Records excerpted from a collection:
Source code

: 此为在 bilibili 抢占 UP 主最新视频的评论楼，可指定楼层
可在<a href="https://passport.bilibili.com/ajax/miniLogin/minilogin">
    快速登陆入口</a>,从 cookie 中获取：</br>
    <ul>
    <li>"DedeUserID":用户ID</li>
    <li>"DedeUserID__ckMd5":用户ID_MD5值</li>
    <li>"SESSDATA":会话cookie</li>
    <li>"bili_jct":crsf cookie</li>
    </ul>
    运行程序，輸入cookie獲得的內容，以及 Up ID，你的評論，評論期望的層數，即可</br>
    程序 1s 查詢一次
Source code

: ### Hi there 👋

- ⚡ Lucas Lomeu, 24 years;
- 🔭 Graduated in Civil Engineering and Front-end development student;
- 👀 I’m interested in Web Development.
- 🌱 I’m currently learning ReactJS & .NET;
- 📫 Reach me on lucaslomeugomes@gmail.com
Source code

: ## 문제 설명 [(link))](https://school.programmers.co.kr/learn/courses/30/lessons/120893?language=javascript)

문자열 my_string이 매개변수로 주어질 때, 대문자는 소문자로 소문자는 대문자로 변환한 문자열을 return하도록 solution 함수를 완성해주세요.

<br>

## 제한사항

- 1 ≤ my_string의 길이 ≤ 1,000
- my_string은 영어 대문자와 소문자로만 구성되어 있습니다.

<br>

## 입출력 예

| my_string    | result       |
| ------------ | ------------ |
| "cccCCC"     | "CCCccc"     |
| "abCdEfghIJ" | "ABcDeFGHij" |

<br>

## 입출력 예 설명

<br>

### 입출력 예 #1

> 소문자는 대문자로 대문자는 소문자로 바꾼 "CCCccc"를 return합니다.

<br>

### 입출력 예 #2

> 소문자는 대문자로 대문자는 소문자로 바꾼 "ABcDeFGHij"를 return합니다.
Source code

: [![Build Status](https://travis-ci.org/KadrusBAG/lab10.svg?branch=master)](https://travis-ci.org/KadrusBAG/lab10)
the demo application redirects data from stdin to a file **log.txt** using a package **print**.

> Directions for this task
Repeat the records above exactly, from the first line to the last.

> Result of this exercise
Source code

: 此为在 bilibili 抢占 UP 主最新视频的评论楼，可指定楼层
可在<a href="https://passport.bilibili.com/ajax/miniLogin/minilogin">
    快速登陆入口</a>,从 cookie 中获取：</br>
    <ul>
    <li>"DedeUserID":用户ID</li>
    <li>"DedeUserID__ckMd5":用户ID_MD5值</li>
    <li>"SESSDATA":会话cookie</li>
    <li>"bili_jct":crsf cookie</li>
    </ul>
    运行程序，輸入cookie獲得的內容，以及 Up ID，你的評論，評論期望的層數，即可</br>
    程序 1s 查詢一次
Source code

: ### Hi there 👋

- ⚡ Lucas Lomeu, 24 years;
- 🔭 Graduated in Civil Engineering and Front-end development student;
- 👀 I’m interested in Web Development.
- 🌱 I’m currently learning ReactJS & .NET;
- 📫 Reach me on lucaslomeugomes@gmail.com
Source code

: ## 문제 설명 [(link))](https://school.programmers.co.kr/learn/courses/30/lessons/120893?language=javascript)

문자열 my_string이 매개변수로 주어질 때, 대문자는 소문자로 소문자는 대문자로 변환한 문자열을 return하도록 solution 함수를 완성해주세요.

<br>

## 제한사항

- 1 ≤ my_string의 길이 ≤ 1,000
- my_string은 영어 대문자와 소문자로만 구성되어 있습니다.

<br>

## 입출력 예

| my_string    | result       |
| ------------ | ------------ |
| "cccCCC"     | "CCCccc"     |
| "abCdEfghIJ" | "ABcDeFGHij" |

<br>

## 입출력 예 설명

<br>

### 입출력 예 #1

> 소문자는 대문자로 대문자는 소문자로 바꾼 "CCCccc"를 return합니다.

<br>

### 입출력 예 #2

> 소문자는 대문자로 대문자는 소문자로 바꾼 "ABcDeFGHij"를 return합니다.
Source code

: [![Build Status](https://travis-ci.org/KadrusBAG/lab10.svg?branch=master)](https://travis-ci.org/KadrusBAG/lab10)
the demo application redirects data from stdin to a file **log.txt** using a package **print**.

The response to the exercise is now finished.